**EXERCISE REQUIREMENTS**:
Return every line of the records that includes the string "Optional".

**EXTRACTED DATA**:
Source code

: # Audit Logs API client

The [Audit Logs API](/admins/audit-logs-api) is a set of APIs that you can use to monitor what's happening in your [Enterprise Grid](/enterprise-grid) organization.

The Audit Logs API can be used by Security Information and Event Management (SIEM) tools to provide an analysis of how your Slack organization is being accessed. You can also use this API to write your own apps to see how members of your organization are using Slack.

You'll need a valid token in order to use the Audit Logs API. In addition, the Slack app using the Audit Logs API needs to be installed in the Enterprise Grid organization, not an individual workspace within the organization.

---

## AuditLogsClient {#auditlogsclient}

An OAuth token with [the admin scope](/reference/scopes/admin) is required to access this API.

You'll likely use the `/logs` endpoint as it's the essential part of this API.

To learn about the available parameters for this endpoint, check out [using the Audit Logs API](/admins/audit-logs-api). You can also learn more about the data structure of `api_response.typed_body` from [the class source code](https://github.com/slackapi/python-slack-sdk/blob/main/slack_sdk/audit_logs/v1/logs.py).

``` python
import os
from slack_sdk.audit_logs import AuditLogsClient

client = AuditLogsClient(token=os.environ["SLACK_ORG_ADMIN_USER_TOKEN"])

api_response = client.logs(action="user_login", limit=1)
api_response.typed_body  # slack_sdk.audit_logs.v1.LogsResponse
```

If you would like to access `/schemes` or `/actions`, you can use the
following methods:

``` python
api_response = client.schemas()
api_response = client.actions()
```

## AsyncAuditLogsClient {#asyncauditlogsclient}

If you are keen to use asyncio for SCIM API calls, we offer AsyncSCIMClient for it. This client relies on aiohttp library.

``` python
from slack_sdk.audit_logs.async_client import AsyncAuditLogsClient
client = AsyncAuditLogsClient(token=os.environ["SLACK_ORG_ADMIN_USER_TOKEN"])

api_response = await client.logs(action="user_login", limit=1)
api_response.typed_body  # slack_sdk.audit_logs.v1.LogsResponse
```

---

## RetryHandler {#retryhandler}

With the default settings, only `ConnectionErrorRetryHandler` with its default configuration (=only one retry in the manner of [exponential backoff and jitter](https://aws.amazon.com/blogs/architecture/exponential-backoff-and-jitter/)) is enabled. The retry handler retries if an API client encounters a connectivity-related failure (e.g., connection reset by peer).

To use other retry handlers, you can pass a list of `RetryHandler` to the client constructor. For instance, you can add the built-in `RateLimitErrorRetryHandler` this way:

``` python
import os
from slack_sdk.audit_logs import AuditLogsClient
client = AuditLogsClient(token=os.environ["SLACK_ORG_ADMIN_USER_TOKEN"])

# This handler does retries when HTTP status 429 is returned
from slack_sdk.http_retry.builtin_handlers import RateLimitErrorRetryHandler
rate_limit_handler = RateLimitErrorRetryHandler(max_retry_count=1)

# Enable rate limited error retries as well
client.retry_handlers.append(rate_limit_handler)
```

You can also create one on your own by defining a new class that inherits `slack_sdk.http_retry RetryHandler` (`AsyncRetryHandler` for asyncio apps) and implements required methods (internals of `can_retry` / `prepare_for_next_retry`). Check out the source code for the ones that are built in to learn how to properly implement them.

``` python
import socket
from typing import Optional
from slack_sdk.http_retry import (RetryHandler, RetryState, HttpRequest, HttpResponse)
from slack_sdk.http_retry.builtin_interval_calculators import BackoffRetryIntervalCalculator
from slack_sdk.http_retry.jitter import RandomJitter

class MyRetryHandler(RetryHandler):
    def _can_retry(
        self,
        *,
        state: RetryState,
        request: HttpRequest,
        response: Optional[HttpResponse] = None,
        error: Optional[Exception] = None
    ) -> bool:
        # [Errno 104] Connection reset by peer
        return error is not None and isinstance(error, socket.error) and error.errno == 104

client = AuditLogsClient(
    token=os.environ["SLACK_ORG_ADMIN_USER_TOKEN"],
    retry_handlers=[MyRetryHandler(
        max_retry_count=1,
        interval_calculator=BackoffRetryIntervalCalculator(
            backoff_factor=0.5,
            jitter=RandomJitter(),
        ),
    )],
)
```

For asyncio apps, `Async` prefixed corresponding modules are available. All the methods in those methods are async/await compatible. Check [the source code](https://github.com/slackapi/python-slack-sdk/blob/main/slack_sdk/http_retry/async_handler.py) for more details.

**REPLY TO THE EXERCISE**:
from typing import Optional
        response: Optional[HttpResponse] = None,
        error: Optional[Exception] = None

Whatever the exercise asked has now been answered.